General information
- Location: Towrang, New South Wales Australia
- Coordinates: 34°41′37″S 149°51′07″E﻿ / ﻿34.6936°S 149.8520°E
- Operator: Public Transport Commission
- Line: Main South line
- Distance: 208.520 km from Central
- Platforms: 2 (2 side)
- Tracks: 2

Construction
- Structure type: Ground

History
- Opened: 19 May 1869
- Closed: 9 November 1974
- Rebuilt: 1874
- Former names: Mannafields (1869-1870)

Services
| Preceding station | Former services |  |  | Following station |
| Murrays Flats towards Albury |  | Main Southern Line |  | Carrick towards Sydney |

Location

= Towrang railway station =

Former railway station in New South Wales, Australia

Towrang railway station was a railway station on the Main South railway line, serving the locality of Towrang, New South Wales, Australia.

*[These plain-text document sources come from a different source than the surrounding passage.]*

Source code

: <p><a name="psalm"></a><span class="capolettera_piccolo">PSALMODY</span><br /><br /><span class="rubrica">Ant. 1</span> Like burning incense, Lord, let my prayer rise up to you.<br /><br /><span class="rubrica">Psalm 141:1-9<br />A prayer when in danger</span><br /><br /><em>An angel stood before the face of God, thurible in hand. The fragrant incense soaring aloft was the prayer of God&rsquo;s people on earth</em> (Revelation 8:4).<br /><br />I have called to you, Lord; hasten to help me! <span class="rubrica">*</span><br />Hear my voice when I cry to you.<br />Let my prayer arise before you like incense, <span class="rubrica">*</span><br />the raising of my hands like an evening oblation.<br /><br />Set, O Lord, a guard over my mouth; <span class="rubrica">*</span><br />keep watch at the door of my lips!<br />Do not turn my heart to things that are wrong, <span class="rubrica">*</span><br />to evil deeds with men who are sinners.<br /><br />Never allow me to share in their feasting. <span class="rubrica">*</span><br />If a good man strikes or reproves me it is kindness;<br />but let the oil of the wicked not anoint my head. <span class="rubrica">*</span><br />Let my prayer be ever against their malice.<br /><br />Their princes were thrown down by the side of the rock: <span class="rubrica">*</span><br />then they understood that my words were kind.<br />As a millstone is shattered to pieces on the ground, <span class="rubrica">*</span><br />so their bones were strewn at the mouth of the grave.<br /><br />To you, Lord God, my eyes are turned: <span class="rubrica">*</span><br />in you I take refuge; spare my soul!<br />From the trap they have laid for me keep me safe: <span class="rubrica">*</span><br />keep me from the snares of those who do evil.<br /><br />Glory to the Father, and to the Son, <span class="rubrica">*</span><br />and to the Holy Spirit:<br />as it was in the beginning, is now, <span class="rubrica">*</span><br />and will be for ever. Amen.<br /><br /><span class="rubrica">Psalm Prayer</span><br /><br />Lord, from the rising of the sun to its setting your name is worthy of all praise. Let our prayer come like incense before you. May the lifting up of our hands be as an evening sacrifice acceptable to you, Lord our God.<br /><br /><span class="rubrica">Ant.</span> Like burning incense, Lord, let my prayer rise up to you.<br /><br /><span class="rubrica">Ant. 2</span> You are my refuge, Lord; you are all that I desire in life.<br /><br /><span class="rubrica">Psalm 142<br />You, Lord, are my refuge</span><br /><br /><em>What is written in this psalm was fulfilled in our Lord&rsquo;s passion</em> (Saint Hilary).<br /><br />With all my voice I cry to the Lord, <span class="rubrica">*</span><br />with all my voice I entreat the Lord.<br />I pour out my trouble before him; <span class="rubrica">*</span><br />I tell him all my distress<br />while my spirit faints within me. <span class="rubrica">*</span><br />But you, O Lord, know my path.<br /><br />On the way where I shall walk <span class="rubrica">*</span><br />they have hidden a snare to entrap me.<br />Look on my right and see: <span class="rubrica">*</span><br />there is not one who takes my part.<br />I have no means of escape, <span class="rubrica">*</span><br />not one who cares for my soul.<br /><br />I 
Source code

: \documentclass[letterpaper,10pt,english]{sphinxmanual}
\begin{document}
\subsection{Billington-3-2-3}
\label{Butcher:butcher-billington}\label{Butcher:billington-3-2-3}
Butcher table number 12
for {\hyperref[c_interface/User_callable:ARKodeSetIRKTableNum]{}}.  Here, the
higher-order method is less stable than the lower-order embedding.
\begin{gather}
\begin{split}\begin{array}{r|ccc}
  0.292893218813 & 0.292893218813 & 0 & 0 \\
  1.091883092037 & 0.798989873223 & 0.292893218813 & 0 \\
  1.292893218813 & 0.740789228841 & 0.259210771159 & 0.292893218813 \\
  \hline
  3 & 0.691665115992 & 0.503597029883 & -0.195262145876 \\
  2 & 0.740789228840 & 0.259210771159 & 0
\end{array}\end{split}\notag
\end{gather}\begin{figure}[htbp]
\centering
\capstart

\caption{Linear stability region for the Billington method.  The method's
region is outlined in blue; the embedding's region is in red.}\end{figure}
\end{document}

It originally opened as a platform on 19 May 1869, called Mannafields after a property of the same name. On 11 March 1870 the platform was renamed Towrang. The initial platform was later replaced by a new station to the north, in 1874. It was an active station with a siding to load local agricultural produce. The station closed on 9 November 1974 and was demolished in the 1980s. Little evidence remains of the station, although two sets of points were later installed at the site to allow access to either track at times of track maintenance.